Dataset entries
»»
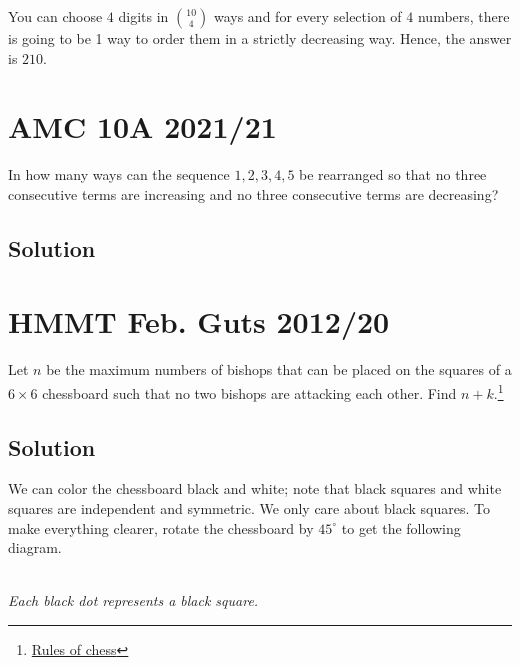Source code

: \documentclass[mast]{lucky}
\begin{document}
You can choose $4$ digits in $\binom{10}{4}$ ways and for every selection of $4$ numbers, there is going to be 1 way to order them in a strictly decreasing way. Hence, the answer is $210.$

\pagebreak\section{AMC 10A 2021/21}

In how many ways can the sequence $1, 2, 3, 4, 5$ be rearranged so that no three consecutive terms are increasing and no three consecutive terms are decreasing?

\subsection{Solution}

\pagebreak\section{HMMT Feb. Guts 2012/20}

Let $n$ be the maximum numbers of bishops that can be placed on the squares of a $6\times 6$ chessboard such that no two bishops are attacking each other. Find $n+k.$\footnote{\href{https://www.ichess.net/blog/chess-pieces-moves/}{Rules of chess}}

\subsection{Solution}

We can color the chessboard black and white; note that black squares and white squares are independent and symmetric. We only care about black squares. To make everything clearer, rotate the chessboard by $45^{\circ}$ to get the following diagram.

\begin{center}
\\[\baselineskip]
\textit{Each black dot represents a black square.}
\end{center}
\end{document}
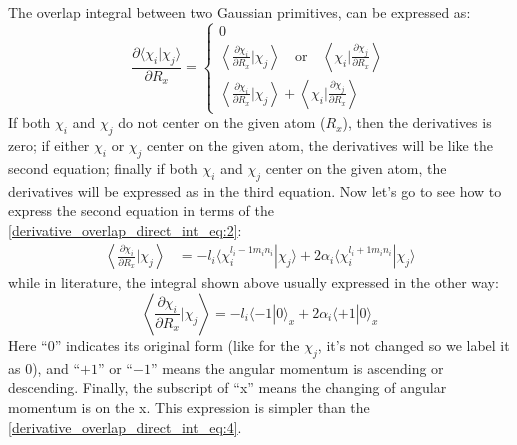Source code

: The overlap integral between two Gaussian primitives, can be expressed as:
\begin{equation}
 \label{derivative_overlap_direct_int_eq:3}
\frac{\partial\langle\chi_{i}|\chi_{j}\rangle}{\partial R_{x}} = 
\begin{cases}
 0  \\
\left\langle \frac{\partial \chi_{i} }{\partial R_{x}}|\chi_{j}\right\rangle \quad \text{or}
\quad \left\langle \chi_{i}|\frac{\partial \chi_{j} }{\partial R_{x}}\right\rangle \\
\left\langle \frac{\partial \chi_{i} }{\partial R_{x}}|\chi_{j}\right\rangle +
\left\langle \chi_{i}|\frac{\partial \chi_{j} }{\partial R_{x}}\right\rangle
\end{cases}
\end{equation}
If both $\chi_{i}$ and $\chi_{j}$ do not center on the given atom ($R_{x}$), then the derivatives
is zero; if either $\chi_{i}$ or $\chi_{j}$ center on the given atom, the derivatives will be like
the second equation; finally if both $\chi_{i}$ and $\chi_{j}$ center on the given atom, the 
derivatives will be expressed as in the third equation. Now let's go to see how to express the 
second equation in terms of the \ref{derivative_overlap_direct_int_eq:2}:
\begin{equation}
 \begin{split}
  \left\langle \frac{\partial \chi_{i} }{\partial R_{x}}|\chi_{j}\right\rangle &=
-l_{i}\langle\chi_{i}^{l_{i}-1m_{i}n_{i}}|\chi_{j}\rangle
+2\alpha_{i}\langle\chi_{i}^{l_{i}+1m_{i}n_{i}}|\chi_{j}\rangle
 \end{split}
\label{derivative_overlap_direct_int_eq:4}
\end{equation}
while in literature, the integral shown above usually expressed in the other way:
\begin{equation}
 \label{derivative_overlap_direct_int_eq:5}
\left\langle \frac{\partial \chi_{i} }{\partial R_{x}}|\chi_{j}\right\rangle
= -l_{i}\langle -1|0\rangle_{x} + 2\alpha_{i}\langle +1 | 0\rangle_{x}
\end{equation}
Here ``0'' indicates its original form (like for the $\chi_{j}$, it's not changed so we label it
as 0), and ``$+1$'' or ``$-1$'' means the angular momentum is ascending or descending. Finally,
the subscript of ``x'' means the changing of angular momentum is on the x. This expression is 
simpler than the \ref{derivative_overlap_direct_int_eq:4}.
««
»»
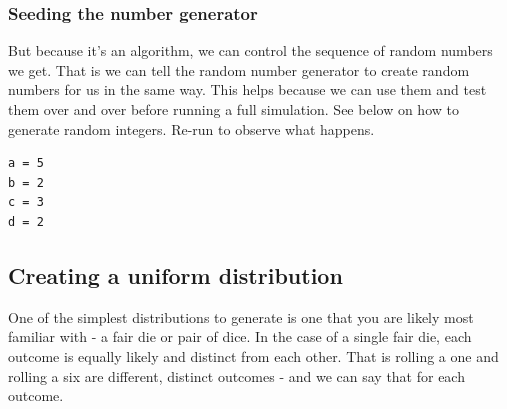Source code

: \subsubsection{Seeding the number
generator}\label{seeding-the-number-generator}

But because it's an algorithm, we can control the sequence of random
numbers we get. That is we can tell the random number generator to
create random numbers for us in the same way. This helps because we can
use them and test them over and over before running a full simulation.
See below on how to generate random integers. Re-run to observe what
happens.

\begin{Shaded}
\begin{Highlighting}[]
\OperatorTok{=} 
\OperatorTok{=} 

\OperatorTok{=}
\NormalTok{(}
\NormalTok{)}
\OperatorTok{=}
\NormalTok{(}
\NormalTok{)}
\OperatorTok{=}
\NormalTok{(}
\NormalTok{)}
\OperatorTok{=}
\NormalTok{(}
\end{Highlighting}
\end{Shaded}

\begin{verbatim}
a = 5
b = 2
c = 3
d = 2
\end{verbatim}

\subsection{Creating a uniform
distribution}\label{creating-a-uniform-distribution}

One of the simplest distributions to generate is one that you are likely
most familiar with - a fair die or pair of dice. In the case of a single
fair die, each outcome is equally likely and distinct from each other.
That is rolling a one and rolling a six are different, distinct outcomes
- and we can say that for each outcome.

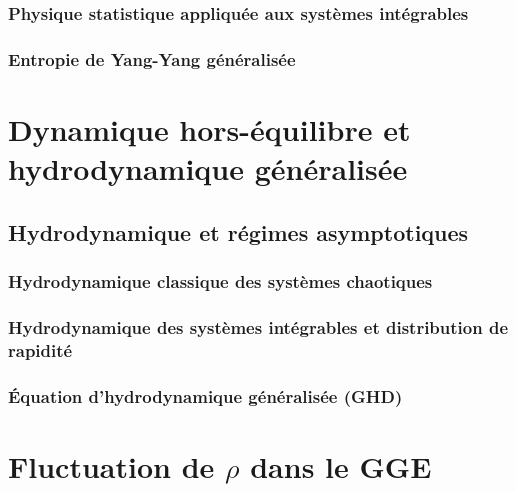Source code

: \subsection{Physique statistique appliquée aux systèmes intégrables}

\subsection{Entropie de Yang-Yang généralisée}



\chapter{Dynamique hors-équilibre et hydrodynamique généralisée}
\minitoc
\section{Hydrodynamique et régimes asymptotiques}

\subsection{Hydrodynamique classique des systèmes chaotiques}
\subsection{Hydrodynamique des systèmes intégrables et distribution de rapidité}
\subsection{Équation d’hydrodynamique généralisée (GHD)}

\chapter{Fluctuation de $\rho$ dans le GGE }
««
»»
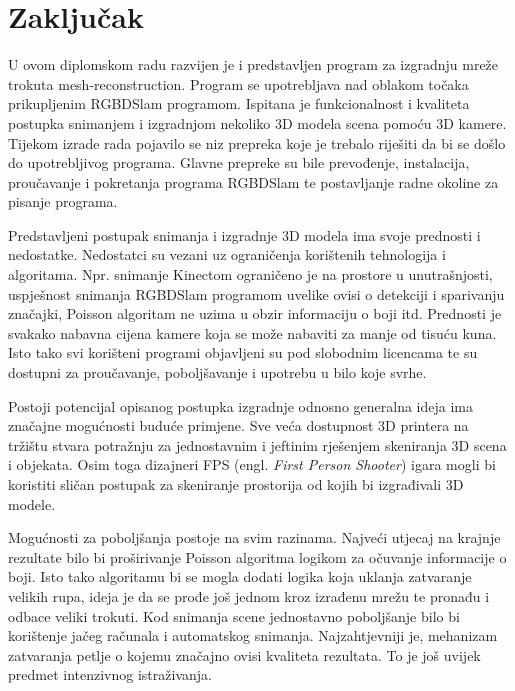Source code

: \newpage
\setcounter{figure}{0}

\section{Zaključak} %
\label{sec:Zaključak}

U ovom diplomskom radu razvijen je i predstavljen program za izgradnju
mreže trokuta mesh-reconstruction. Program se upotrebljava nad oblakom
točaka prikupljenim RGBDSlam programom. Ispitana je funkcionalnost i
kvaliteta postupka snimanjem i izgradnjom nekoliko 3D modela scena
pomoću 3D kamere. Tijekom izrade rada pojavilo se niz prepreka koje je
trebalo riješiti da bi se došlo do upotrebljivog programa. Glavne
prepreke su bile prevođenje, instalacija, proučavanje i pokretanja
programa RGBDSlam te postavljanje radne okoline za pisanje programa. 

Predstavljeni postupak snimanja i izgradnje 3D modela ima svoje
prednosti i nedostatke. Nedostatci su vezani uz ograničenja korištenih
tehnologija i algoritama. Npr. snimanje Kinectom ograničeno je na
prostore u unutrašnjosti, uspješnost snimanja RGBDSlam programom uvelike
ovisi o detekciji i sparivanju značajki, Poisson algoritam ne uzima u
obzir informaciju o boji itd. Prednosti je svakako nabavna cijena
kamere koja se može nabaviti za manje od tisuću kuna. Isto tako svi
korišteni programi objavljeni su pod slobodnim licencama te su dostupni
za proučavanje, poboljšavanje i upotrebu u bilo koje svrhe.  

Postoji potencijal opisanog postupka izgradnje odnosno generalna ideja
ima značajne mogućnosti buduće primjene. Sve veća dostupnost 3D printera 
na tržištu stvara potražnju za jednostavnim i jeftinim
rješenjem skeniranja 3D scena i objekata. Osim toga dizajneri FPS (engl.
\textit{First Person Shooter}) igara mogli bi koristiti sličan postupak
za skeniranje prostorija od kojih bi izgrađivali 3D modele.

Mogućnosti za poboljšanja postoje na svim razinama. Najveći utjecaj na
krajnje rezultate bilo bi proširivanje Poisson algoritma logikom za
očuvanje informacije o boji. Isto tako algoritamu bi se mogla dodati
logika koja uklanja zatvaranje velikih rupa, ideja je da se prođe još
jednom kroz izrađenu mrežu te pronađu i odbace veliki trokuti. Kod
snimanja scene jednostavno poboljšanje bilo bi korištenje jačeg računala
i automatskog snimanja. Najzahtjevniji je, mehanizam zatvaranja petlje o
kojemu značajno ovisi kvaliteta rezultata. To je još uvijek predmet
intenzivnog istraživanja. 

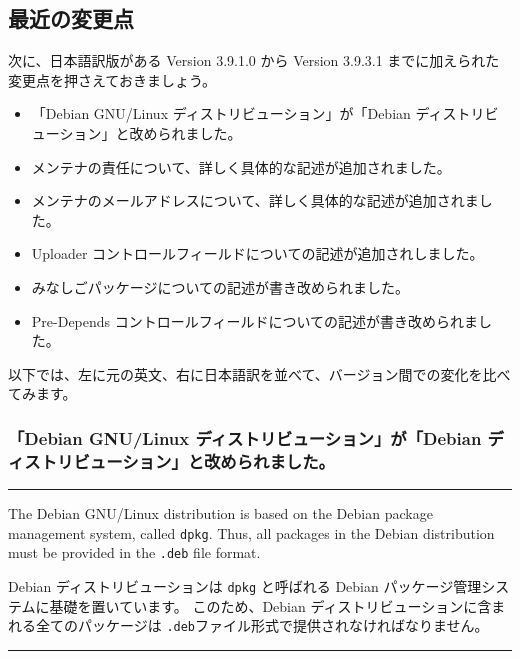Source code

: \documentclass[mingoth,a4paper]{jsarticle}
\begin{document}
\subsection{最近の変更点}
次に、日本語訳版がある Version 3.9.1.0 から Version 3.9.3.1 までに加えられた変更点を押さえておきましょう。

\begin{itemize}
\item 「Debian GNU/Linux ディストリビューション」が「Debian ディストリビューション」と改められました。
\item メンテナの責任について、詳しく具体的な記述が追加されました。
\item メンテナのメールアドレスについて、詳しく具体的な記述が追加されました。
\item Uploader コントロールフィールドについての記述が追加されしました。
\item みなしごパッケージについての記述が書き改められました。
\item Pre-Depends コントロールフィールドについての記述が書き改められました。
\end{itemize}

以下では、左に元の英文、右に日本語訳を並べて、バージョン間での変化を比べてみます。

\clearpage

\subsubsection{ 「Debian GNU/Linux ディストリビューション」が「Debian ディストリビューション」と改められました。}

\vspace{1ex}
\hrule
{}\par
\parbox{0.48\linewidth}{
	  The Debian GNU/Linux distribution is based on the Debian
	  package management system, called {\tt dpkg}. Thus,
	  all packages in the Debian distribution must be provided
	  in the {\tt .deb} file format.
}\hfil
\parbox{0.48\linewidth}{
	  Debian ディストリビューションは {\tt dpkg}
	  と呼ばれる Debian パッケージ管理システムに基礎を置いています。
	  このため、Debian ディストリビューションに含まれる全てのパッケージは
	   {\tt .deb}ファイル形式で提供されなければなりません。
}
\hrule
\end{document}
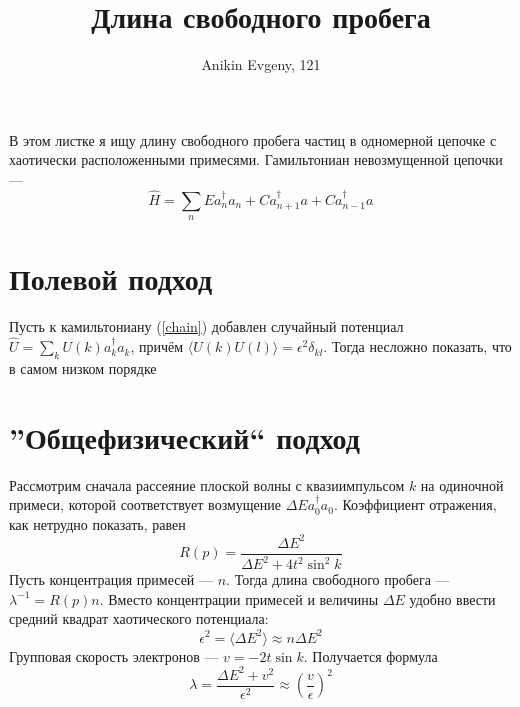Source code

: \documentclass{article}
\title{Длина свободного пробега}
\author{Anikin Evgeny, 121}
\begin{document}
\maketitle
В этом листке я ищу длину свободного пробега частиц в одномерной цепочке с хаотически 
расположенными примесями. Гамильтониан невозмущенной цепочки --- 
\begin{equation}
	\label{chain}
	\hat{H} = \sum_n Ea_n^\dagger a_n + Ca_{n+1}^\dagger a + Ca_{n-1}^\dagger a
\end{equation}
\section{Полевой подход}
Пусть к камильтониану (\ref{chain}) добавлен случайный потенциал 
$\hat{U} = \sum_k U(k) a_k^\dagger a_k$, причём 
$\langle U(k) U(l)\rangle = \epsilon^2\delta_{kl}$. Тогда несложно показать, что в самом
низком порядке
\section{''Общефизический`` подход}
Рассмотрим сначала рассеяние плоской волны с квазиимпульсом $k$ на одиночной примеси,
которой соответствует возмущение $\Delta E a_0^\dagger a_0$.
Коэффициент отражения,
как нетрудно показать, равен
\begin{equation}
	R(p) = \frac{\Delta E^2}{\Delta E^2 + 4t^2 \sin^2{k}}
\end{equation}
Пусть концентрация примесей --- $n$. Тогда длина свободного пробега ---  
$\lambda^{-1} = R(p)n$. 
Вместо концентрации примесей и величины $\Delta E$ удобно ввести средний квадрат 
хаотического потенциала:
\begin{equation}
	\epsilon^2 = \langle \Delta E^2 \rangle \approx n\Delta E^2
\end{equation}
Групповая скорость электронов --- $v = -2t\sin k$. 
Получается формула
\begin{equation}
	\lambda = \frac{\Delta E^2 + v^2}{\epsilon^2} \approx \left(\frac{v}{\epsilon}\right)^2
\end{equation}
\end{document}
««
What you will do: After locating the line containing "Postoji potencijal opisanog" in the entries above, return it and every line after it exactly, ending at the line containing "В этом листке", without pictures.

Written reply:
Postoji potencijal opisanog postupka izgradnje odnosno generalna ideja
ima značajne mogućnosti buduće primjene. Sve veća dostupnost 3D printera 
na tržištu stvara potražnju za jednostavnim i jeftinim
rješenjem skeniranja 3D scena i objekata. Osim toga dizajneri FPS (engl.
\textit{First Person Shooter}) igara mogli bi koristiti sličan postupak
za skeniranje prostorija od kojih bi izgrađivali 3D modele.

Mogućnosti za poboljšanja postoje na svim razinama. Najveći utjecaj na
krajnje rezultate bilo bi proširivanje Poisson algoritma logikom za
očuvanje informacije o boji. Isto tako algoritamu bi se mogla dodati
logika koja uklanja zatvaranje velikih rupa, ideja je da se prođe još
jednom kroz izrađenu mrežu te pronađu i odbace veliki trokuti. Kod
snimanja scene jednostavno poboljšanje bilo bi korištenje jačeg računala
i automatskog snimanja. Najzahtjevniji je, mehanizam zatvaranja petlje o
kojemu značajno ovisi kvaliteta rezultata. To je još uvijek predmet
intenzivnog istraživanja. 

Source code

: \documentclass[mingoth,a4paper]{jsarticle}
\begin{document}
\subsection{最近の変更点}
次に、日本語訳版がある Version 3.9.1.0 から Version 3.9.3.1 までに加えられた変更点を押さえておきましょう。

\begin{itemize}
\item 「Debian GNU/Linux ディストリビューション」が「Debian ディストリビューション」と改められました。
\item メンテナの責任について、詳しく具体的な記述が追加されました。
\item メンテナのメールアドレスについて、詳しく具体的な記述が追加されました。
\item Uploader コントロールフィールドについての記述が追加されしました。
\item みなしごパッケージについての記述が書き改められました。
\item Pre-Depends コントロールフィールドについての記述が書き改められました。
\end{itemize}

以下では、左に元の英文、右に日本語訳を並べて、バージョン間での変化を比べてみます。

\clearpage

\subsubsection{ 「Debian GNU/Linux ディストリビューション」が「Debian ディストリビューション」と改められました。}

\vspace{1ex}
\hrule
{}\par
\parbox{0.48\linewidth}{
	  The Debian GNU/Linux distribution is based on the Debian
	  package management system, called {\tt dpkg}. Thus,
	  all packages in the Debian distribution must be provided
	  in the {\tt .deb} file format.
}\hfil
\parbox{0.48\linewidth}{
	  Debian ディストリビューションは {\tt dpkg}
	  と呼ばれる Debian パッケージ管理システムに基礎を置いています。
	  このため、Debian ディストリビューションに含まれる全てのパッケージは
	   {\tt .deb}ファイル形式で提供されなければなりません。
}
\hrule
\end{document}
Source code

: \documentclass{article}
\title{Длина свободного пробега}
\author{Anikin Evgeny, 121}
\begin{document}
\maketitle
В этом листке я ищу длину свободного пробега частиц в одномерной цепочке с хаотически 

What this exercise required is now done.